Chemistry and Science-Based Business

This specialisation offers the opportunity to combine training in chemistry research with training in business and entrepreneurship.

It enables science students to understand the fundamentals of business management and innovation. The emphasis is on science-driven organisations and on establishing new business based on the outcomes of scientific research.

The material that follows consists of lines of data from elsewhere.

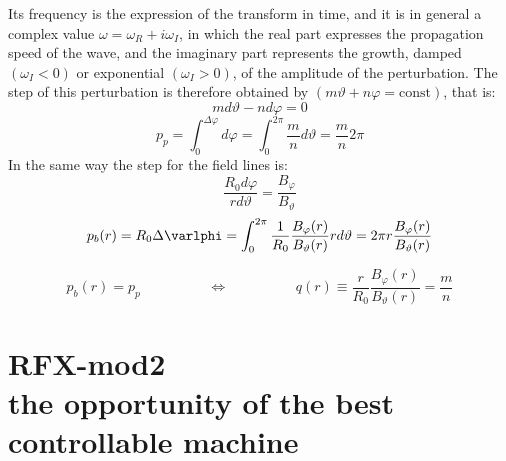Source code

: Its frequency is the expression of the transform in time, and it is in general a complex value $\omega = \omega_R + i \omega_I$, in which the real part expresses the propagation speed of the wave, and the imaginary part represents the growth, damped $(\omega_I < 0)$ or exponential $(\omega_I > 0)$, of the amplitude of the perturbation. The step of this perturbation is therefore obtained by $(m\vartheta + n\varphi = \text{const})$, that is:
$$  m d\vartheta - n d\varphi = 0    $$
$$  p_p = \int_0^{\Delta\varphi} d\varphi = \int_0^{2\pi} \frac{m}{n}d\vartheta = \frac{m}{n} 2\pi  $$
In the same way the step for the field lines is:
$$  \frac{R_0 d\varphi}{r d\vartheta} = \frac{B_\varphi}{B_\vartheta} $$
$$  p_b(r) = R_0\Delta\varlphi = \int_0^{2\pi} \frac{1}{R_0} \frac{B_\varphi(r)}{B_\vartheta(r)} r d\vartheta = 2\pi r \frac{B_\varphi(r)}{B_\vartheta(r)}  $$

\begin{equation}
    p_b(r) = p_p    \hspace{2cm} 	\iff \hspace{2cm}  q(r)\equiv \frac{r}{R_0}\frac{B_\varphi(r)}{B_\vartheta(r)}=\frac{m}{n}
\end{equation}




\section{RFX-mod2 \\ \small{the opportunity of the best controllable machine}}
\cite{SONATO2003161}
\cite{doi:10.1063/1.4806765}
\cite{martin_RFX_overview}



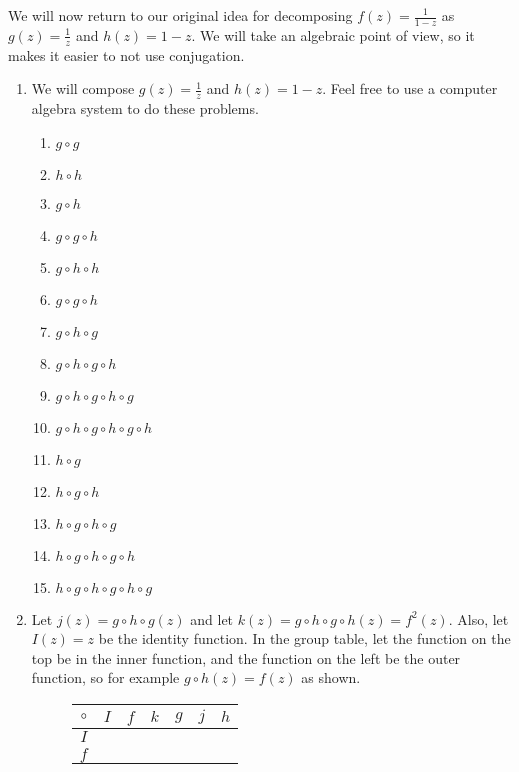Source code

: \documentclass[../gatm.tex]{subfiles}
\begin{document}
\noindent We will now return to our original idea for decomposing $f(z)=\frac{1}{1-z}$ as $g(z)=\frac{1}{z}$ and $h(z)=1-z$. We will take an algebraic point of view, so it makes it easier to not use conjugation.

\begin{enumerate}
\setcounter{enumi}{\value{problem_i}}
\item We will compose $g(z)=\frac{1}{z}$ and $h(z)=1-z$. Feel free to use a computer algebra system to do these problems.
\begin{multicols}{3}
\begin{enumerate}
\item $g\circ g$
\item $h\circ h$
\item $g\circ h$
\item $g\circ g\circ h$
\item $g\circ h\circ h$
\item $g\circ g\circ h$
\item $g\circ h\circ g$
\item $g\circ h\circ g\circ h$
\item $g\circ h\circ g\circ h\circ g$
\item $g\circ h\circ g\circ h\circ g\circ h$
\item $h\circ g$
\item $h\circ g\circ h$
\item $h\circ g\circ h\circ g$
\item $h\circ g\circ h\circ g\circ h$
\item $h\circ g\circ h\circ g\circ h\circ g$
\end{enumerate}
\end{multicols}
\item Let $j(z)=g\circ h\circ g(z)$ and let $k(z)=g\circ h\circ g\circ h(z)=f^2(z)$. Also, let $I(z)=z$ be the identity function. In the group table, let the function on the top be in the inner function, and the function on the left be the outer function, so for example $g\circ h(z)=f(z)$ as shown.
\begin{figure}[h]
	\begin{center}
		\begin{minipage}[b]{\textwidth}
			\centering
			\begin{tabular}{c|cccccc}
				\hline
				$\circ$ & $I$ & $f$ & $k$ & $g$ & $j$ & $h$ \\ \hline
				\rowcolor{light-gray}
				$I$ & & & & & & \\
				$f$ & & & & & & \\

\end{tabular}
\end{minipage}
\end{center}
\end{figure}
\end{enumerate}
\end{document}
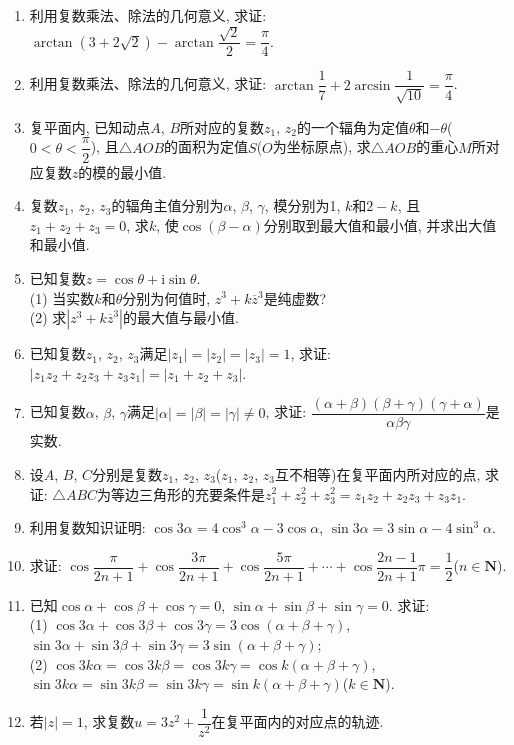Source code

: \documentclass[10pt,a4paper]{article}
\begin{document}
\begin{enumerate}[1.]
\item 利用复数乘法、除法的几何意义, 求证: $\arctan (3+2\sqrt 2)-\arctan \dfrac{\sqrt 2}2=\dfrac{\pi }4$.
\item 利用复数乘法、除法的几何意义, 求证: $\arctan \dfrac 17+2\arcsin \dfrac 1{\sqrt {10}}=\dfrac{\pi }4$.
\item 复平面内, 已知动点$A$, $B$所对应的复数$z_1$, $z_2$的一个辐角为定值$\theta$和$-\theta$($0<\theta <\dfrac{\pi }2$), 且$\triangle AOB$的面积为定值$S$($O$为坐标原点), 求$\triangle AOB$的重心$M$所对应复数$z$的模的最小值.
\item 复数$z_1$, $z_2$, $z_3$的辐角主值分别为$\alpha$, $\beta$, $\gamma$, 模分别为1, $k$和$2-k$, 且$z_1+z_2+z_3=0$, 求$k$, 使$\cos (\beta -\alpha)$分别取到最大值和最小值, 并求出大值和最小值.
\item 已知复数$z=\cos \theta +\mathrm{i}\sin \theta$.\\
(1) 当实数$k$和$\theta$分别为何值时, $z^3+k\overline z^3$是纯虚数?\\
(2) 求$|z^3+k\overline z^3|$的最大值与最小值.
\item 已知复数$z_1$, $z_2$, $z_3$满足$|z_1|=|z_2|=|z_3|=1$, 求证: $|z_1z_2+z_2z_3+z_3z_1|=|z_1+z_2+z_3|$.
\item 已知复数$\alpha$, $\beta$, $\gamma$满足$|\alpha|=|\beta|=|\gamma|\ne 0$, 求证: $\dfrac{(\alpha +\beta)(\beta +\gamma)(\gamma +\alpha)}{\alpha \beta \gamma }$是实数.
\item 设$A$, $B$, $C$分别是复数$z_1$, $z_2$, $z_3$($z_1$, $z_2$, $z_3$互不相等)在复平面内所对应的点, 求证: $\triangle ABC$为等边三角形的充要条件是$z_1^2+z_2^2+z_3^2=z_1z_2+z_2z_3+z_3z_1$.
\item 利用复数知识证明: $\cos 3\alpha =4\cos ^3\alpha -3\cos \alpha$, $\sin 3\alpha =3\sin \alpha -4\sin ^3\alpha$.
\item 求证: $\cos \dfrac{\pi }{2n+1}+\cos \dfrac{3\pi }{2n+1}+\cos \dfrac{5\pi }{2n+1}+\cdots +\cos \dfrac{2n-1}{2n+1}\pi =\dfrac 12$($n\in \mathbf{N}$).
\item 已知$\cos \alpha +\cos \beta +\cos \gamma =0$, $\sin \alpha +\sin \beta +\sin \gamma =0$. 求证:\\
(1) $\cos 3\alpha +\cos 3\beta +\cos 3\gamma =3\cos (\alpha +\beta +\gamma)$, $\sin 3\alpha +\sin 3\beta +\sin 3\gamma =3\sin (\alpha +\beta +\gamma)$;\\
(2) $\cos 3k\alpha =\cos 3k\beta =\cos 3k\gamma =\cos k(\alpha +\beta +\gamma)$, $\sin 3k\alpha =\sin 3k\beta =\sin 3k\gamma =\sin k(\alpha +\beta +\gamma)$($k\in \mathbf{N}$).
\item 若$|z|=1$, 求复数$u=3z^2+\dfrac 1{z^2}$在复平面内的对应点的轨迹.

\end{enumerate}
\end{document}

The Master’s specialisation in Science-Based Business (SBB) comprises a chemistry research component and a SBB component. In the chemistry research component students have the choice of two major research areas:

  • Chemical Biology
  • Energy & Sustainability

Reasons to Choose Chemistry in Leiden

  1. The Leiden Institute of Chemistry (LIC) is highly acclaimed for the international character of its education with a young and enthusiastic research staff.
  2. The LIC offers tailor-made individual study programmes.
  3. Students become true members of internationally renowned multidisciplinary research teams.
  4. The Chemistry MSc programme offers ample opportunities for research projects in distinguished groups worldwide or in an industrial environment.
  5. The high standard of education ensures excellent job prospects in research or industry.

Master details

  • This is a specialisation of: Chemistry
  • Degree Master of Science in Chemistry
  • Mode of study Full-time
  • Duration 2 years
  • Start date September, February
  • Language of instruction English
  • Location Leiden
  • Croho/isat code 66857

Prof. Overkleeft

“An organic chemist can make a con-tribution to the development of new medicines.”

“My specialisation is organic chemistry, a very research-intensive science that couples a healthy dose of knowledge and a strong feeling for the subject with a highly developed capacity for imagination and
intuition. What makes one molecule react with another? How can I predict and control this reaction, and then apply the knowledge gained to develop new molecules with new characteristics?

Organic chemistry fulfils an important bridging function between physics on the one hand and biology on the other. This means an organic chemist can make a contribution to the development of new medicines. My inspiration comes primarily from nature. In the laboratory environment I try to prepare and imitate molecules which occur readily in nature, which are often very complex. I then use these molecules to influence biological processes, in order to gain more insight into the underlying biological processes. Certainly now that the human genome and that of other organisms has been identified, more emphasis will be placed on gaining insight into biological processes at molecular level. The combination of organic chemistry and biology has in this light a great future.”